Contributions considered of prevalent interest for the journal include researches based on the application of innovative methods to:
define the genesis and the evolution of mineral deposits including transfer of elements in large-scale mineralized areas.
analyze complex systems at the boundaries between bio-geochemistry, metal transport and mineral accumulation.
evaluate effects of historical mining activities on the surface environment.
trace pollutant sources and define their fate and transport models in the near-surface and surface environments involving solid, fluid and aerial matrices.

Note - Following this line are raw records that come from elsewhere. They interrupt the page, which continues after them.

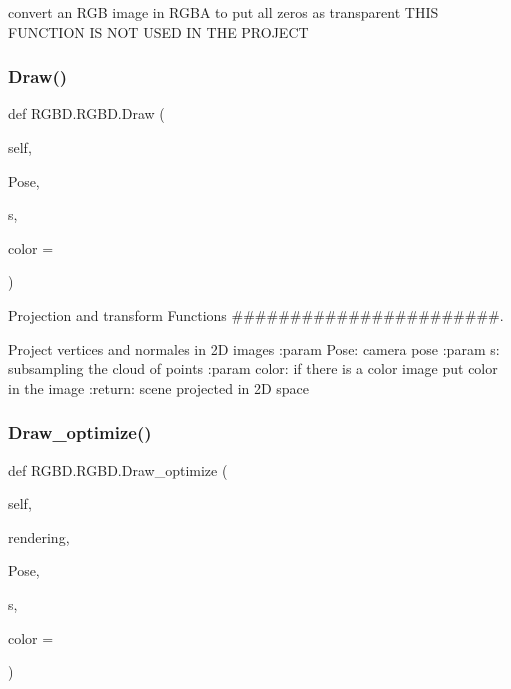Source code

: \begin{DoxyVerb}convert an RGB image in RGBA to put all zeros as transparent
THIS FUNCTION IS NOT USED IN THE PROJECT
\end{DoxyVerb}
 \mbox{\label{class_r_g_b_d_1_1_r_g_b_d_ac3ebcc6ae06496726d76d73c5f83b735}} 
\subsubsection{\texorpdfstring{Draw()}{Draw()}}
{\footnotesize\ttfamily def R\+G\+B\+D.\+R\+G\+B\+D.\+Draw (\begin{DoxyParamCaption}\item[{}]{self,  }\item[{}]{Pose,  }\item[{}]{s,  }\item[{}]{color = {} }\end{DoxyParamCaption})}



Projection and transform Functions \#\#\#\#\#\#\#\#\#\#\#\#\#\#\#\#\#\#\#\#\#\#\#. 

\begin{DoxyVerb}Project vertices and normales in 2D images
:param Pose: camera pose
:param s: subsampling the cloud of points
:param color: if there is a color image put color in the image
:return: scene projected in 2D space
\end{DoxyVerb}
 \mbox{\label{class_r_g_b_d_1_1_r_g_b_d_a6fa82c4fbe506f20bf54911c385be73f}} 
\subsubsection{\texorpdfstring{Draw\+\_\+optimize()}{Draw\_optimize()}}
{\footnotesize\ttfamily def R\+G\+B\+D.\+R\+G\+B\+D.\+Draw\+\_\+optimize (\begin{DoxyParamCaption}\item[{}]{self,  }\item[{}]{rendering,  }\item[{}]{Pose,  }\item[{}]{s,  }\item[{}]{color = {} }\end{DoxyParamCaption})}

assess and quantify natural and technogenic radioactivity in the environment.
determine geochemical anomalies and set baseline reference values using compositional data analysis, multivariate statistics and geo-spatial analysis.
assess the impacts of anthropogenic contamination on ecosystems and human health at local and regional scale to prioritize and classify risks through deterministic and stochastic approaches.
Papers dedicated to the presentation of newly developed methods in analytical geochemistry to be applied in the field or in laboratory are also within the topics of interest for the journal.